Interactions Between Chromophore and Protein in Phytochrome Identified by Novel Oxa-, Thia- and Carba-Chromophores


*Corresponding author email: (Wolfgang Gärtner)


Six new bilin chromophores of the plant photoreceptor phytochrome have been synthesized, carrying at the photoisomerizing ring D an oxygen or a sulfur atom or a methylene group instead of the pyrrole nitrogen atom. These furanone-, thiophenone- or cyclopentenone-containing compounds bound covalently to the recombinant apophytochrome phyA of Avena sativa. The novel chromoproteins showed hypsochromically shifted absorption spectra with respect to native phytochrome and a strongly diminished photochemical activity, but a three- to four-fold higher fluorescence quantum yield. These results demonstrate that, on the one hand, also ring D-modified chromophores can be forced into a partially extended structure, required for incorporation into the apoprotein binding pocket and covalent binding.
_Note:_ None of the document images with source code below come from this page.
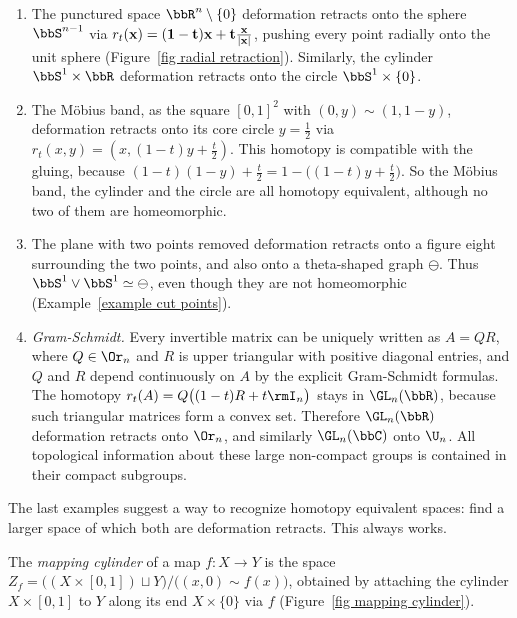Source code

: \begin{example}\label{example deformation retracts}
    \begin{enumerate}
        \item The punctured space $\bbR^n\setminus\{0\}$ deformation retracts onto the sphere $\bbS^{n-1}$ via $r_t(\bf{x})=(1-t)\bf{x}+t\frac{\bf{x}}{\lvert \bf{x}\rvert}$, pushing every point radially onto the unit sphere (Figure~\ref{fig radial retraction}). Similarly, the cylinder $\bbS^1\times\bbR$ deformation retracts onto the circle $\bbS^1\times\{0\}$.
        \item The M\"obius band, as the square $[0,1]^2$ with $(0,y)\sim(1,1-y)$, deformation retracts onto its core circle $y=\frac12$ via $r_t(x,y)=(x,(1-t)y+\frac t2)$. This homotopy is compatible with the gluing, because $(1-t)(1-y)+\frac t2=1-\big((1-t)y+\frac t2\big)$. So the M\"obius band, the cylinder and the circle are all homotopy equivalent, although no two of them are homeomorphic.
        \item The plane with two points removed deformation retracts onto a figure eight surrounding the two points, and also onto a theta-shaped graph $\ominus$. Thus $\bbS^1\vee\bbS^1\simeq\ominus$, even though they are not homeomorphic (Example~\ref{example cut points}).
        \item \emph{Gram-Schmidt.} Every invertible matrix can be uniquely written as $A=QR$, where $Q\in\Or_n$ and $R$ is upper triangular with positive diagonal entries, and $Q$ and $R$ depend continuously on $A$ by the explicit Gram-Schmidt formulas. The homotopy $r_t(A)=Q\big((1-t)R+t\rmI_n\big)$ stays in $\GL_n(\bbR)$, because such triangular matrices form a convex set. Therefore $\GL_n(\bbR)$ deformation retracts onto $\Or_n$, and similarly $\GL_n(\bbC)$ onto $\U_n$. All topological information about these large non-compact groups is contained in their compact subgroups.
    \end{enumerate}
\end{example}

The last examples suggest a way to recognize homotopy equivalent spaces: find a larger space of which both are deformation retracts. This always works.

\begin{defn}
    The \emph{mapping cylinder} of a map $f:X\to Y$ is the space $Z_f=\big((X\times[0,1])\sqcup Y\big)/\big((x,0)\sim f(x)\big)$, obtained by attaching the cylinder $X\times[0,1]$ to $Y$ along its end $X\times\{0\}$ via $f$ (Figure~\ref{fig mapping cylinder}).
\end{defn}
On the other hand, the modifications introduced into ring D of the chromophores strongly impede the formation of stable far red-absorbing forms of plant photoreceptor phytochrome (Pfr-form) of the chromoproteins, highlighting especially the role of the pyrrole nitrogen atom and hydrogen bonding for the precise interactions between that part of the chromophore and the protein for the Pfr-formation.